Наследство (Гайворонская) - страница 153

Музыкалка выплюнула диск. Али наугад зарядил другой. Оказалось, русский. Россиян сейчас нет. Они к сезону потянутся. Ну и ладно, пускай.

Вроде бюргеры не против. К тому же в глубине сада бармен заметил Нину. Ей приятно будет.

«Пожалуйста, не умирай…»

Али заметил, как подошедшая Нина вздрогнула, даже дернулась всем телом, от ресниц до коленок, словно ей причинили неожиданную острую боль. В ту же минуту он поймал ее беглый взгляд, полный немого отчаяния, и, осененный смутной догадкой, переключил мелодию. Она сказала:

– Спасибо.

Бармен кивнул, не спрашивая, за что именно. Если человек цепенеет при словах «Пожалуйста, не умирай…», значит, есть на то веская причина.

Она посмотрела на него очень внимательно:

– Пожалуйста, приготовьте этот ваш… «Опиум».

Али принялся колдовать с бутылками.

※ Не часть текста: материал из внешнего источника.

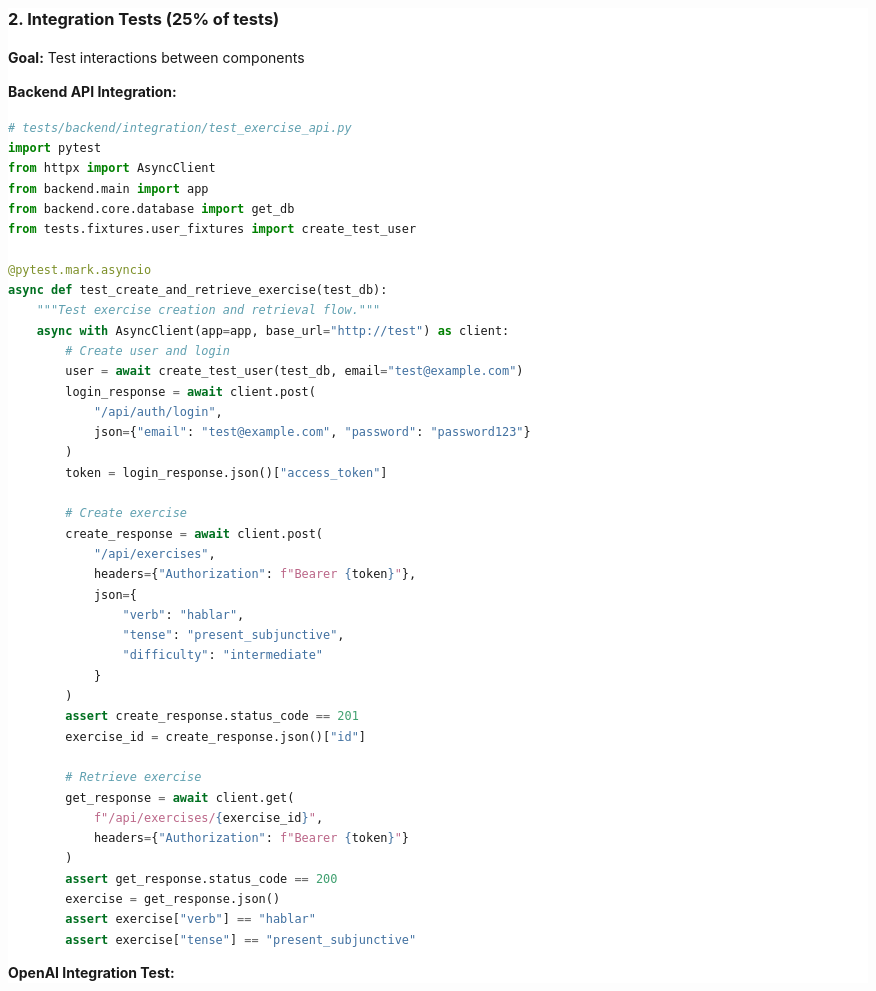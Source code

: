 
### 2. Integration Tests (25% of tests)

**Goal:** Test interactions between components

**Backend API Integration:**

```python
# tests/backend/integration/test_exercise_api.py
import pytest
from httpx import AsyncClient
from backend.main import app
from backend.core.database import get_db
from tests.fixtures.user_fixtures import create_test_user

@pytest.mark.asyncio
async def test_create_and_retrieve_exercise(test_db):
    """Test exercise creation and retrieval flow."""
    async with AsyncClient(app=app, base_url="http://test") as client:
        # Create user and login
        user = await create_test_user(test_db, email="test@example.com")
        login_response = await client.post(
            "/api/auth/login",
            json={"email": "test@example.com", "password": "password123"}
        )
        token = login_response.json()["access_token"]

        # Create exercise
        create_response = await client.post(
            "/api/exercises",
            headers={"Authorization": f"Bearer {token}"},
            json={
                "verb": "hablar",
                "tense": "present_subjunctive",
                "difficulty": "intermediate"
            }
        )
        assert create_response.status_code == 201
        exercise_id = create_response.json()["id"]

        # Retrieve exercise
        get_response = await client.get(
            f"/api/exercises/{exercise_id}",
            headers={"Authorization": f"Bearer {token}"}
        )
        assert get_response.status_code == 200
        exercise = get_response.json()
        assert exercise["verb"] == "hablar"
        assert exercise["tense"] == "present_subjunctive"
```

**OpenAI Integration Test:**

Подперев кулачком щеку, девушка наблюдала, как бармен орудует шейкером.

– Это Алекс придумал?

– Да.

– Для нее?

– Да.

– Вы мне не расскажете?

Взгляды бармена и хозяйки встретились. Али медлил, выжидая возможного подвоха.

– Наверно, я больше, чем кто-либо, имею право знать, как вы считаете?

– Вам все известно…

– Не знаю. Мне чего-то недостает. Вы ведь были его другом… Как все было? Расскажите с самого начала. Возможно, я сумею…

– Что?

– Так, ничего… – Она покачала головой. – Мне нелегко говорить об этом с вами.

– Мне тоже, – честно сказал Али. – Но я попытаюсь. – Он глубоко вздохнул, будто собирался погружаться под воду. – Что ж, с начала так с начала…


Глубокий зимний сумрак спустился на «Надежду». Казалось, в гулком темном отеле осталось только двое обитателей – мужчина в барменской униформе и девушка, зябко кутавшаяся в пальто. И казалось: весь мир сосредоточился на этом освещенном, будто сцена, пятачке, театра теней прошлого.

– Я виноват. – Бармен беспомощно вертел тонкую соломинку в широких пальцах. – Я сказал тогда: «Дерись за свою мечту… Пусть жизнь сама все расставит по местам…» Я не должен был этого говорить. Я не имел права вмешиваться. Возможно, все сложилось бы иначе, а быть может, и нет. Я не знаю. Но одно я знаю точно: я больше никогда никому не давал советов. Каждый сам делает свой выбор. Клянусь жизнями моих детей, я не мог и предположить, что все закончится так чудовищно… Но все эти годы я жил с мыслью, что, промолчи я в тот вечер, отель так бы и остался монументом несбывшейся мечты. Алекс не отправил бы тех писем, Надежда не появилась бы здесь снова… Потом я пытался его остановить, но было поздно… Алекс был болен ею, и с каждым днем ему становилось хуже и хуже…

Али не знал, зачем говорит все это незнакомой строгой девушке, такой не похожей на ту, что десять лет назад холодным дождем, бледным видением разрушила карнавальную безоблачность нового земного рая, а заодно и самое себя. Ему было нелегко говорить с ней, но – странное дело – он чувствовал облегчение, словно с каждым словом вскрывался неведомый гнойник, принося вожделенное освобождение от застарелой хвори.